То был император. Он неслышно вошел в комнату и слышал их разговор. Секретарь и его помощник встали.
— Берегитесь этого юноши, Фен, он хорошо соображает. А где Меневаль?
— В постели с малярией, сир.
— А как зовут юношу?
— Себастьян Рок, сир. Он мой старший служащий, поскольку у него хороший стиль письма.
— Мы могли бы, пожалуй, использовать его в Карнавале. Что вы об этом думаете, Фен?

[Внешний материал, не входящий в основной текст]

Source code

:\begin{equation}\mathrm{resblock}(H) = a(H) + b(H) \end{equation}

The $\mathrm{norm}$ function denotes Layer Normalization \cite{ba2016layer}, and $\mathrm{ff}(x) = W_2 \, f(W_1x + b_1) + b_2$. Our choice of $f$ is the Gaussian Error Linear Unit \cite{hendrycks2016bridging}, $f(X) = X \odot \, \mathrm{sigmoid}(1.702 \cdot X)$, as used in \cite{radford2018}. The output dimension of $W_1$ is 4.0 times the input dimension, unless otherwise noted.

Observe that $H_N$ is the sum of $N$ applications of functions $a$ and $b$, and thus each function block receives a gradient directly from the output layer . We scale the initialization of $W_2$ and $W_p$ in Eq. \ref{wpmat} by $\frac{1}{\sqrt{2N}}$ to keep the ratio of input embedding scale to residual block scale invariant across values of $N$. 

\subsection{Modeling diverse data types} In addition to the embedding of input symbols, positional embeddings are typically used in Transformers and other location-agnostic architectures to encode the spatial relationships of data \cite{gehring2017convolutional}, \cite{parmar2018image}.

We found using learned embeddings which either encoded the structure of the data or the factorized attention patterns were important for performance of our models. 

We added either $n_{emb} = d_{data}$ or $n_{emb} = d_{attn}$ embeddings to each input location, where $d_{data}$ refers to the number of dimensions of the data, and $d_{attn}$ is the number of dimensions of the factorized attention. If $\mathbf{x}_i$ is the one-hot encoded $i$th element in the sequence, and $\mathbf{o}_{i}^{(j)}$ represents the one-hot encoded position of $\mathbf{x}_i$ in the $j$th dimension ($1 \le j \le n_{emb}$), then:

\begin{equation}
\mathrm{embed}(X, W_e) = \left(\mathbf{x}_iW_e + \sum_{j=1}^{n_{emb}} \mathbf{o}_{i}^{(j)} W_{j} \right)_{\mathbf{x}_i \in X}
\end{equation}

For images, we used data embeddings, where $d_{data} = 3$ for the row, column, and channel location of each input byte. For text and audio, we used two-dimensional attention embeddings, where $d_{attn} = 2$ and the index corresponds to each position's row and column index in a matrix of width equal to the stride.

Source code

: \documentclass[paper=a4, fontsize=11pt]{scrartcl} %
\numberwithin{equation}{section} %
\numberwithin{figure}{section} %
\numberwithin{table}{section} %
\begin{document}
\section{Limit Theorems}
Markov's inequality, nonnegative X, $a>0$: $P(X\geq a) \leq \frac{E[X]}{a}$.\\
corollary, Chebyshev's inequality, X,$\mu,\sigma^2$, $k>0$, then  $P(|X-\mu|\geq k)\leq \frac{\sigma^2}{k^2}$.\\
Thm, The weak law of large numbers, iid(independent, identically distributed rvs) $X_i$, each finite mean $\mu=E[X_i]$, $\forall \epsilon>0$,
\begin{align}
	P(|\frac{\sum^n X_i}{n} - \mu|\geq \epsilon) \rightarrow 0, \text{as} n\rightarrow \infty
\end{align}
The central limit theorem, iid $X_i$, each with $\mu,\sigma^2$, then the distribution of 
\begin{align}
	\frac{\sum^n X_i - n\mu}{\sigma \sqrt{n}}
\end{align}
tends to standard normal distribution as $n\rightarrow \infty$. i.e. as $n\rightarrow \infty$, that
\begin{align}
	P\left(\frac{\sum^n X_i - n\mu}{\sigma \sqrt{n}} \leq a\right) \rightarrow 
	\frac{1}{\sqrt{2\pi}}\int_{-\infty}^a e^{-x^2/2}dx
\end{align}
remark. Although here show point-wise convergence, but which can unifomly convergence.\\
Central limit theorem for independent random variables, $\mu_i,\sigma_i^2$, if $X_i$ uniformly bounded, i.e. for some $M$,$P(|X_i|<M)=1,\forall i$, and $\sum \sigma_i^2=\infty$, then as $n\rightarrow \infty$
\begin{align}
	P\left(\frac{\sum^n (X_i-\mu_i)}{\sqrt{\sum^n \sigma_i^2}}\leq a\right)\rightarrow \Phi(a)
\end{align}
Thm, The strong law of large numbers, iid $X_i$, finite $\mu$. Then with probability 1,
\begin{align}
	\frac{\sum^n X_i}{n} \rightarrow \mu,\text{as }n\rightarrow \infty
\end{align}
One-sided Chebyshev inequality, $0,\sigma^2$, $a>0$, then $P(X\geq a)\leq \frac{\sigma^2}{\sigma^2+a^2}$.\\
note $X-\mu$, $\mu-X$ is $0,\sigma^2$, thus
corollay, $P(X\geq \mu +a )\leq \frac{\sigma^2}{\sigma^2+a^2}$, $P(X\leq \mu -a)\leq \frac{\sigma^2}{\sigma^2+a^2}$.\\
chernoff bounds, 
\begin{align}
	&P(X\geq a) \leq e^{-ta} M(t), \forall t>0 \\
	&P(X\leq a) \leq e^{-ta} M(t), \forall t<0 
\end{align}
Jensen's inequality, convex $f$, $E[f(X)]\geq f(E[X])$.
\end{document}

— Он действительно образован…
В особняке Карнавале службы цензуры перерабатывали театральные пьесы, которые получали разрешение на постановку. Как Писистрат в Афинах заставлял переписывать песни Гомера, так образованные чиновники вырезали из «Аталии» далекие, но неприятные для его величества намеки; они лишали классиков остроты ради спокойствия империи, подыскивали новое место действия для слишком осовремененных комедии.
Себастьян зарделся от счастья, и чтобы сдержать дрожь в руках, сложил их вместе. Наполеон спросил:
— Вы любите театр?
— В Париже, сир, я ходил в театр так часто, насколько мне это позволяла служба в Военном министерстве.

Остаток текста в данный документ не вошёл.